Information supplied:
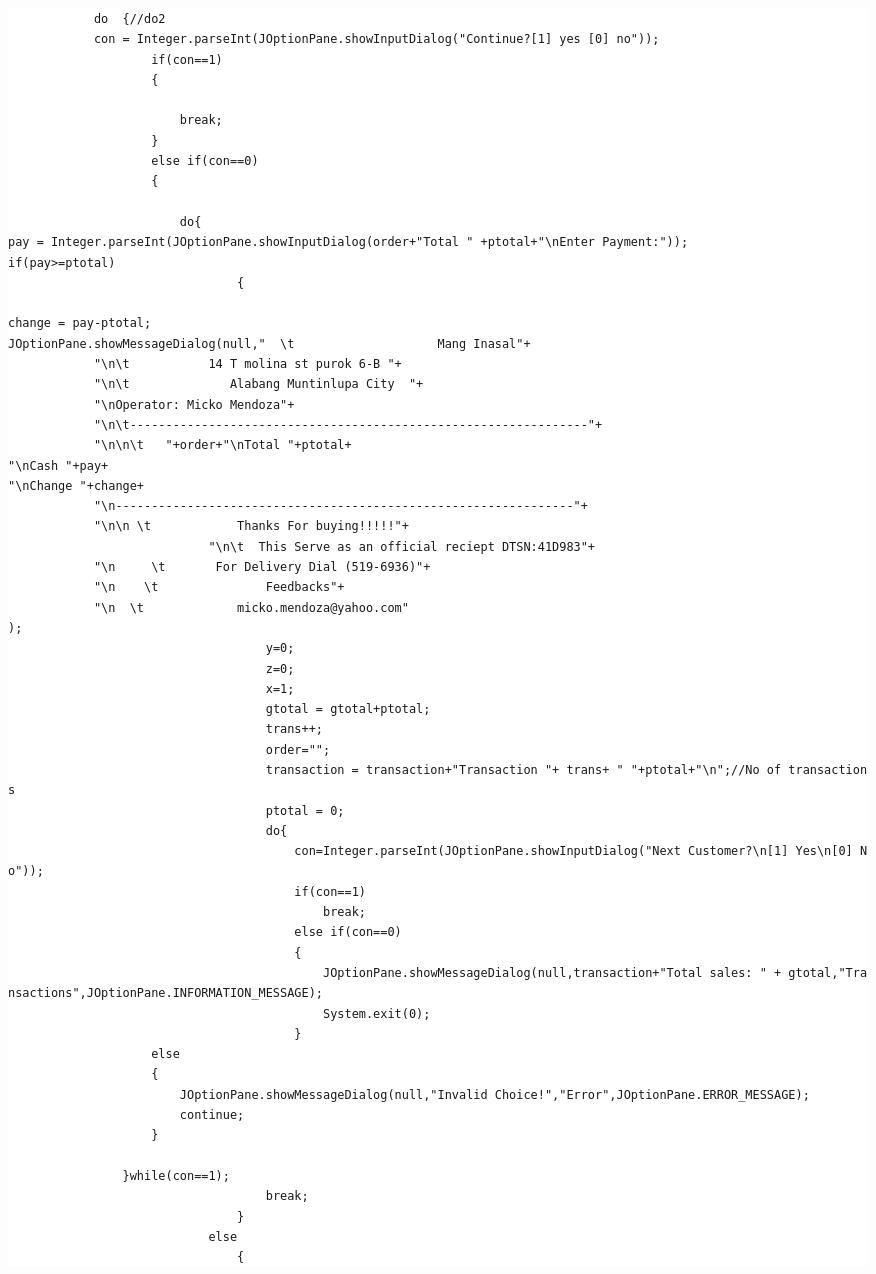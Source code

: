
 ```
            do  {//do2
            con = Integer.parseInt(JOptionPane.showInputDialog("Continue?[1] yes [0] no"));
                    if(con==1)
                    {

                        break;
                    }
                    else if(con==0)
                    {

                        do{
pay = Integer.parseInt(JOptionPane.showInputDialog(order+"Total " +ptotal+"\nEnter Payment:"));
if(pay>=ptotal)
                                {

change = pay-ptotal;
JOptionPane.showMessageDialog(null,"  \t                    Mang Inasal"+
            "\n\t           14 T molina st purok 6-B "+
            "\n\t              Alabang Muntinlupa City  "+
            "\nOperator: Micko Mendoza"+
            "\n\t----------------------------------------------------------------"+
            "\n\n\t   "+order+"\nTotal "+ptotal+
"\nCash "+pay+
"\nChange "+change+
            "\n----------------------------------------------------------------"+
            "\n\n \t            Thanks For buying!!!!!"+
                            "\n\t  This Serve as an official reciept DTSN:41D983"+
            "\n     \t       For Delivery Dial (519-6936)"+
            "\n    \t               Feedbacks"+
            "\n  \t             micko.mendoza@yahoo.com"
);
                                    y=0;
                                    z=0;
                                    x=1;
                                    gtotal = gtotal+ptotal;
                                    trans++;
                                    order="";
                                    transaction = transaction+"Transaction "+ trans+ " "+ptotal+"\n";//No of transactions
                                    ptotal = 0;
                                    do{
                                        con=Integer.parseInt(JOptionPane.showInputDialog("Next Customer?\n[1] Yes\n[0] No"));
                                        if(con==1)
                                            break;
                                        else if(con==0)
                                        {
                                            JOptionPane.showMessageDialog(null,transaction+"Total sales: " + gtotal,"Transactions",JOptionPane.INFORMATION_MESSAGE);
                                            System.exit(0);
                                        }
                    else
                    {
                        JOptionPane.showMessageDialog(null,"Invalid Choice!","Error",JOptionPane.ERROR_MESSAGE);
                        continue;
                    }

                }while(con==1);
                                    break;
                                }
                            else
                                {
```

--

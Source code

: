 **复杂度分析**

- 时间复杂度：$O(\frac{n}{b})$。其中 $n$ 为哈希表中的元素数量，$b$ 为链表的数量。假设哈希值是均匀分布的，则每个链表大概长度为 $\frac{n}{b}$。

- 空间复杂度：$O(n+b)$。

About this exercise:
I would like you to report every line in the listing above that contains "Integer".

Written response:
            con = Integer.parseInt(JOptionPane.showInputDialog("Continue?[1] yes [0] no"));
pay = Integer.parseInt(JOptionPane.showInputDialog(order+"Total " +ptotal+"\nEnter Payment:"));
                                        con=Integer.parseInt(JOptionPane.showInputDialog("Next Customer?\n[1] Yes\n[0] No"));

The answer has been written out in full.